The monument sits prominently on the eastern end of where Route 63 passes through the Litchfield green, a fitting location for the monument to Litchfield’s most prominent family.
Lyman Beecher was born in New Haven in 1775 and graduated from Yale in 1797. The following year he became the pastor of the East Hampton (Long Island) Congregational Church at an annual salary of $300. He remained there for twelve years before he was hired by the Litchfield Congregational Church, where he remained for sixteen years. (It is interesting to note that the monument sits at the site of Beecher’s church; the current Congregational Church was moved to its site in 1929).
Beecher remembered his time in Litchfield as the most “active and laborious” of his life. In his autobiography he wrote that he “found the people of Litchfield impatient for my arrival and determined to be pleased, if possible, but somewhat fearful that they should not be able to persuade me to stay. The house yesterday was full, and the conference in the evening, and so far as I have heard, the people felt as I have told you they intended to. Had the people in New York been thus predisposed I think I should not have failed to give them my satisfaction. My health is good and I enjoy good spirits, some time past, am treated with great attention and politeness and am become acquainted with agreeable people.”

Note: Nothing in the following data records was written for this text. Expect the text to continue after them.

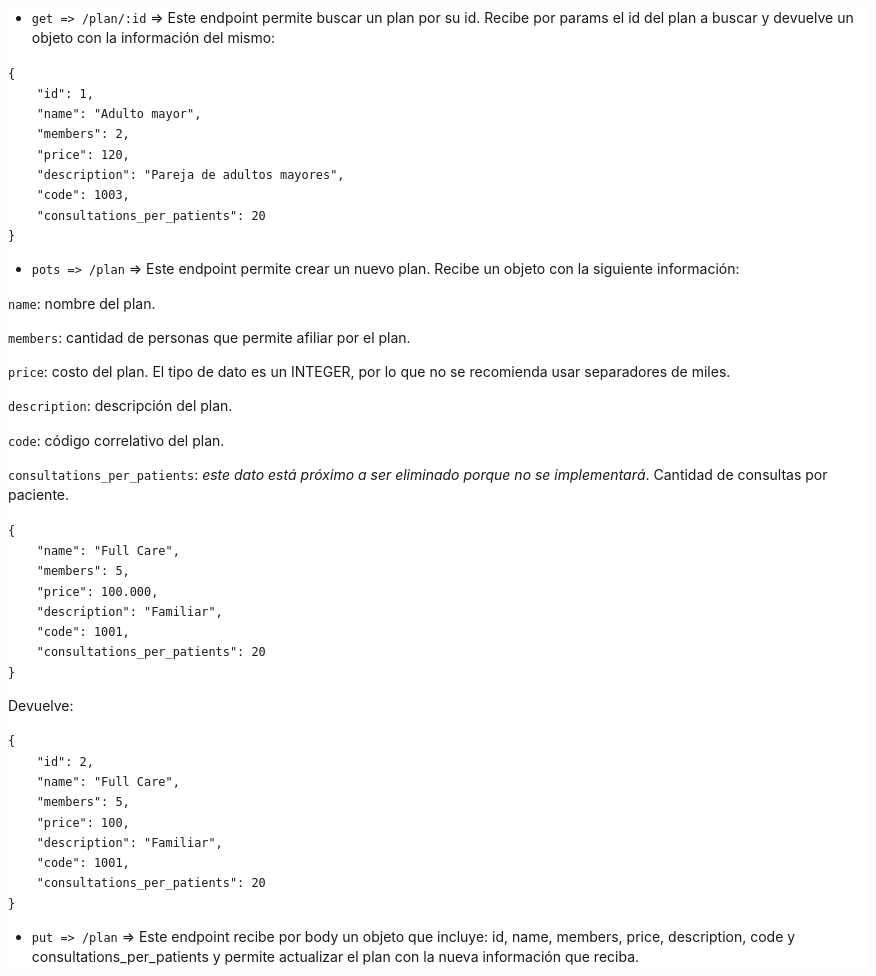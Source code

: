 - `get => /plan/:id` => Este endpoint permite buscar un plan por su id. Recibe por params el id del plan a buscar y devuelve un objeto con la información del mismo:

```shell
{
	"id": 1,
	"name": "Adulto mayor",
	"members": 2,
	"price": 120,
	"description": "Pareja de adultos mayores",
	"code": 1003,
	"consultations_per_patients": 20
}
```

- `pots => /plan` => Este endpoint permite crear un nuevo plan. Recibe un objeto con la siguiente información:

`name`: nombre del plan.

`members`: cantidad de personas que permite afiliar por el plan.

`price`: costo del plan. El tipo de dato es un INTEGER, por lo que no se recomienda usar separadores de miles.

`description`: descripción del plan.

`code`: código correlativo del plan.

`consultations_per_patients`: _este dato está próximo a ser eliminado porque no se implementará_. Cantidad de consultas por paciente.

```shell
{
    "name": "Full Care",
    "members": 5,
    "price": 100.000,
    "description": "Familiar",
    "code": 1001,
	"consultations_per_patients": 20
}
```

Devuelve:

```shell
{
	"id": 2,
	"name": "Full Care",
	"members": 5,
	"price": 100,
	"description": "Familiar",
	"code": 1001,
	"consultations_per_patients": 20
}
```

- `put => /plan` => Este endpoint recibe por body un objeto que incluye: id, name, members, price, description, code y consultations_per_patients y permite actualizar el plan con la nueva información que reciba.
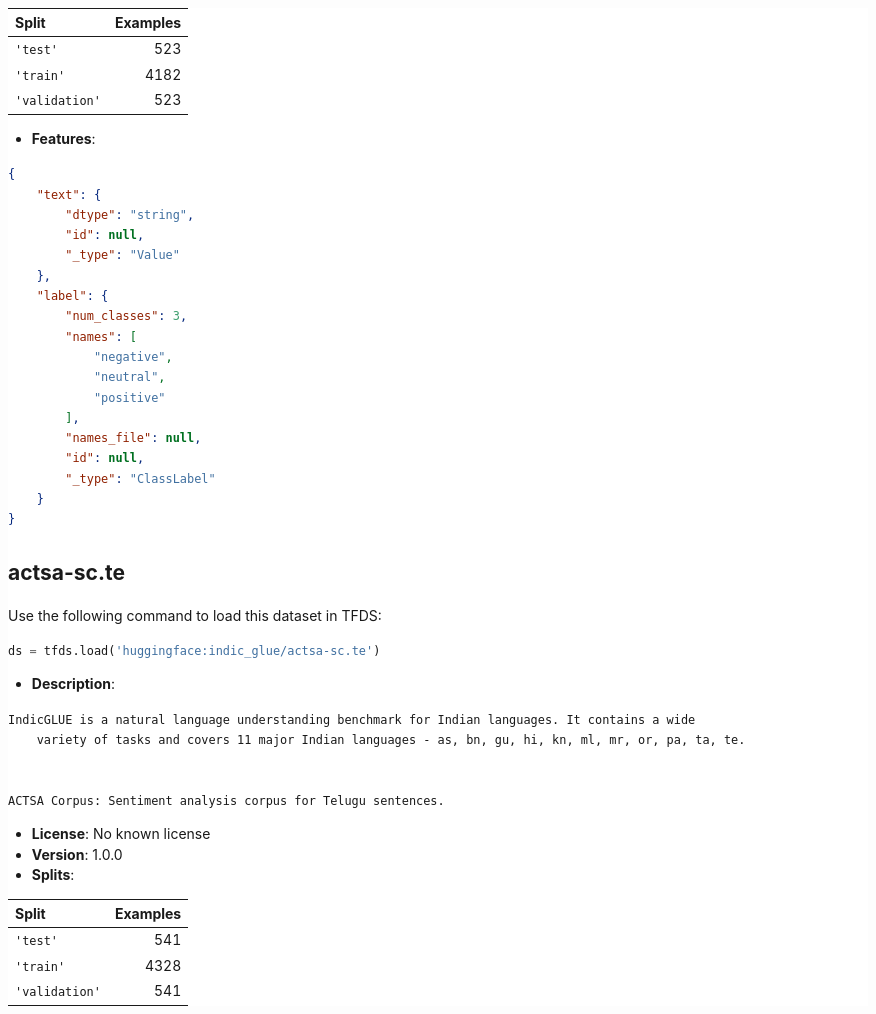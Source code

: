 Split  | Examples
:----- | -------:
`'test'` | 523
`'train'` | 4182
`'validation'` | 523

*   **Features**:

```json
{
    "text": {
        "dtype": "string",
        "id": null,
        "_type": "Value"
    },
    "label": {
        "num_classes": 3,
        "names": [
            "negative",
            "neutral",
            "positive"
        ],
        "names_file": null,
        "id": null,
        "_type": "ClassLabel"
    }
}
```



## actsa-sc.te


Use the following command to load this dataset in TFDS:

```python
ds = tfds.load('huggingface:indic_glue/actsa-sc.te')
```

*   **Description**:

```
IndicGLUE is a natural language understanding benchmark for Indian languages. It contains a wide
    variety of tasks and covers 11 major Indian languages - as, bn, gu, hi, kn, ml, mr, or, pa, ta, te.


ACTSA Corpus: Sentiment analysis corpus for Telugu sentences.
```

*   **License**: No known license
*   **Version**: 1.0.0
*   **Splits**:

Split  | Examples
:----- | -------:
`'test'` | 541
`'train'` | 4328
`'validation'` | 541
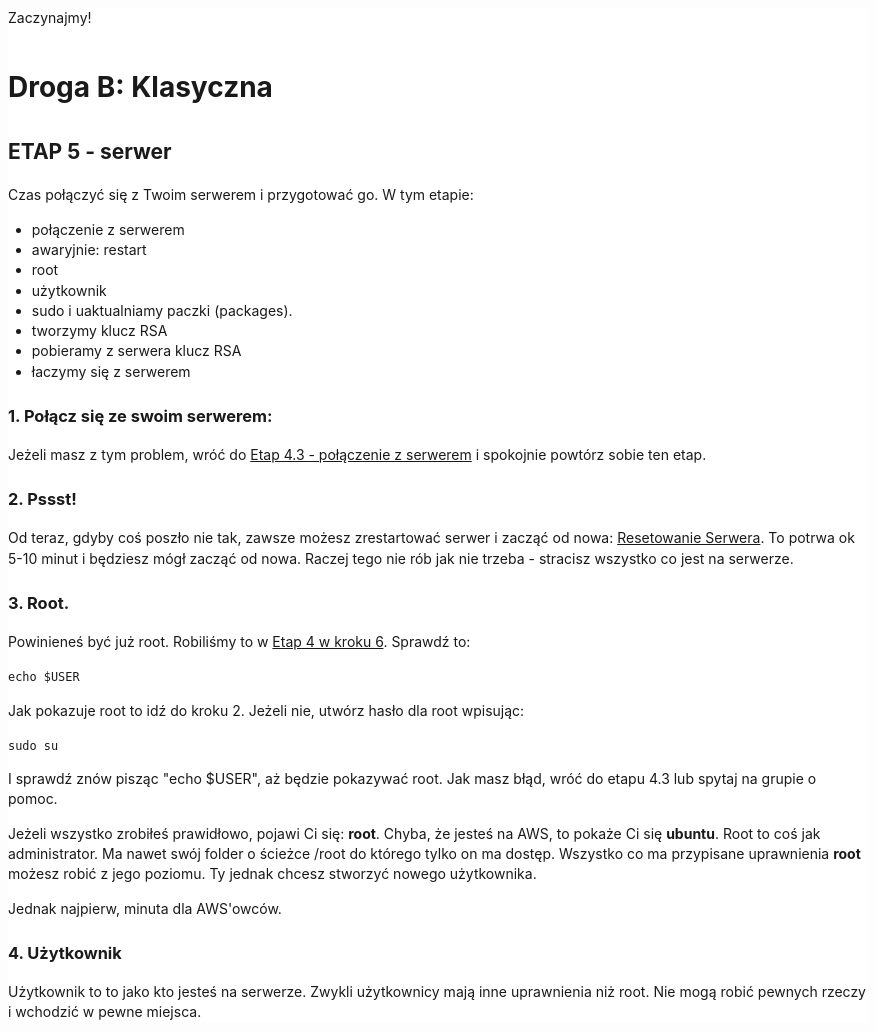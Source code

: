 Zaczynajmy!


# Droga B: Klasyczna


## ETAP 5 - serwer

Czas połączyć się z Twoim serwerem i przygotować go. W tym etapie:
- połączenie z serwerem
- awaryjnie: restart
- root 
- użytkownik
- sudo i uaktualniamy paczki (packages).
- tworzymy klucz RSA
- pobieramy z serwera klucz RSA
- łaczymy się z serwerem

### 1. Połącz się ze swoim serwerem:

Jeżeli masz z tym problem, wróć do [Etap 4.3 - połączenie z serwerem](https://github.com/ZPXD/flaga/blob/main/instrukcje/etap_4_3_zdobadz_serwer_polaczenie.md) i spokojnie powtórz sobie ten etap.


### 2. Pssst! 
Od teraz, gdyby coś poszło nie tak, zawsze możesz zrestartować serwer i zacząć od nowa: [Resetowanie Serwera](http://bityl.pl/Bmvwu). To potrwa ok 5-10 minut i będziesz mógł zacząć od nowa. Raczej tego nie rób jak nie trzeba - stracisz wszystko co jest na serwerze.

### 3. Root.

Powinieneś być już root. Robiliśmy to w [Etap 4 w kroku 6](https://github.com/ZPXD/flaga/blob/main/instrukcje/etap_4_3_zdobadz_serwer_polaczenie.md). Sprawdź to:
```
echo $USER
```
Jak pokazuje root to idź do kroku 2. Jeżeli nie, utwórz hasło dla root wpisując:
```
sudo su
```
I sprawdź znów pisząc "echo $USER", aż będzie pokazywać root. Jak masz błąd, wróć do etapu 4.3 lub spytaj na grupie o pomoc.

Jeżeli wszystko zrobiłeś prawidłowo, pojawi Ci się: **root**. Chyba, że jesteś na AWS, to pokaże Ci się **ubuntu**. Root to coś jak administrator. Ma nawet swój folder o ścieżce /root do którego tylko on ma dostęp. Wszystko co ma przypisane uprawnienia **root** możesz robić z jego poziomu. Ty jednak chcesz stworzyć nowego użytkownika. 

Jednak najpierw, minuta dla AWS'owców.

### 4. Użytkownik

Użytkownik to to jako kto jesteś na serwerze. Zwykli użytkownicy mają inne uprawnienia niż root. Nie mogą robić pewnych rzeczy i wchodzić w pewne miejsca.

Timothy Dwight, the president of Yale University, preached the sermon at Beecher’s installment service. Beecher very quickly established himself as one of the nation’s most important religious leaders. He was central to the establishment of the Litchfield County Foreign Mission Society, and from the pulpit at the Congregational Church gave the Six Sermons on Intermperance, that when published in book form in 1826 were widely circulated on both sides of the Atlantic and were “among the earliest and most effective” statements on behalf of the temperance movement.
Lyman Beecher’s achievements have largely been eclipsed by those of his children; in fact, Theodore Parker, the noted writer and abolitionist said that Lyman was the father “of more brains than any other man in America.” Harriet Beecher was born in Litchfield the year after Lyman was installed as pastor. One townsperson shared a recollection of Lyman Beecher serving as the judge of an essay contest among the students of Sarah Pierce’s academy. Upon hearing one essay he immediately brightened and asked who had written it. He beamed when he learned it was his daughter’s work.
Henry Ward Beecher, soon to surpass his father’s fame as a minister, was born in Litchfield in 1813. He was remembered by his classmates for building a pulpit out of hay and impersonating the elder Beecher’s sermons.
Catharine Beecher, Lyman’s oldest child, would become a reformer and leading proponent of the cult of domesticity. While not born in Litchfield, she had fond memories of the annual “minister’s wood sled” when members of the congregation would bring Beecher wood for the winter and in return the Beecher children would serve them cider, hot cakes and doughnuts.
The Beechers’ time in Litchfield ended in 1826 when Lyman moved to a congregation in Boston. Harriet achieved her fame in Cincinnati and Maine, Henry Ward headed the Plymouth Church in Brooklyn, and Catharine opened a school for girls in Hartford. Still, they had a great impact on Litchfield, as remembered by this monument which was erected by the University Club in 1908.